▶ _Your instructions_
The line with "6. **Documentation**: Document", the line with "- **Testbenches**: For", and all lines between them in the material below: return these exactly, and no others.
━━━ Data listing
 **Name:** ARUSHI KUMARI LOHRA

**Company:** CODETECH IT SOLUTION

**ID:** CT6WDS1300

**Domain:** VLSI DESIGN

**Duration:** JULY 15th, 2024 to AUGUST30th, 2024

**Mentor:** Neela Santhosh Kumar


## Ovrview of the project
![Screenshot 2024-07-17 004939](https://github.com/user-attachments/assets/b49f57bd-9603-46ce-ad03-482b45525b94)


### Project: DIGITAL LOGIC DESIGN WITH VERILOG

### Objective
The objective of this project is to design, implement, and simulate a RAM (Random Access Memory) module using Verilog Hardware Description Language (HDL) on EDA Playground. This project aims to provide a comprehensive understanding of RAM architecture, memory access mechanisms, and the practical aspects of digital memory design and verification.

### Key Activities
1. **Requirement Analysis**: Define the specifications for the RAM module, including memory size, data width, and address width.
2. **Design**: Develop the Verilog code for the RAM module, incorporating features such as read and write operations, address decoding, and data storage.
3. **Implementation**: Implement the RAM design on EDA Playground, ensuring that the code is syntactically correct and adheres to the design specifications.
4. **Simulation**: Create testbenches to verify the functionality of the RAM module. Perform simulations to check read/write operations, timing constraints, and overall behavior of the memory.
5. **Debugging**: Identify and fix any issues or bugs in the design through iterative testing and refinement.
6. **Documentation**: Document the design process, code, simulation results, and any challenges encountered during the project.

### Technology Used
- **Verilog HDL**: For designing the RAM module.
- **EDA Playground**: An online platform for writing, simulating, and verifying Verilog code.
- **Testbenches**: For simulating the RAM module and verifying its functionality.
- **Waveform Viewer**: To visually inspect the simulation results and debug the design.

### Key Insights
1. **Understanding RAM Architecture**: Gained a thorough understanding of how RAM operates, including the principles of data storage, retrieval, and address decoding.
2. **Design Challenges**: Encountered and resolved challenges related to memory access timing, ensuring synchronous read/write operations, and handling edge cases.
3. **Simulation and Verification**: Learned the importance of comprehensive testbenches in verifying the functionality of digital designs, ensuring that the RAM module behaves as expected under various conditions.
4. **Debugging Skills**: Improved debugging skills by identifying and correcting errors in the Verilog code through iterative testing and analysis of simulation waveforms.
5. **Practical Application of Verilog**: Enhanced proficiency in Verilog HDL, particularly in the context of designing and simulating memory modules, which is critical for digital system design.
━━━━━━
▶ _Expected answer_
6. **Documentation**: Document the design process, code, simulation results, and any challenges encountered during the project.

### Technology Used
- **Verilog HDL**: For designing the RAM module.
- **EDA Playground**: An online platform for writing, simulating, and verifying Verilog code.
- **Testbenches**: For simulating the RAM module and verifying its functionality.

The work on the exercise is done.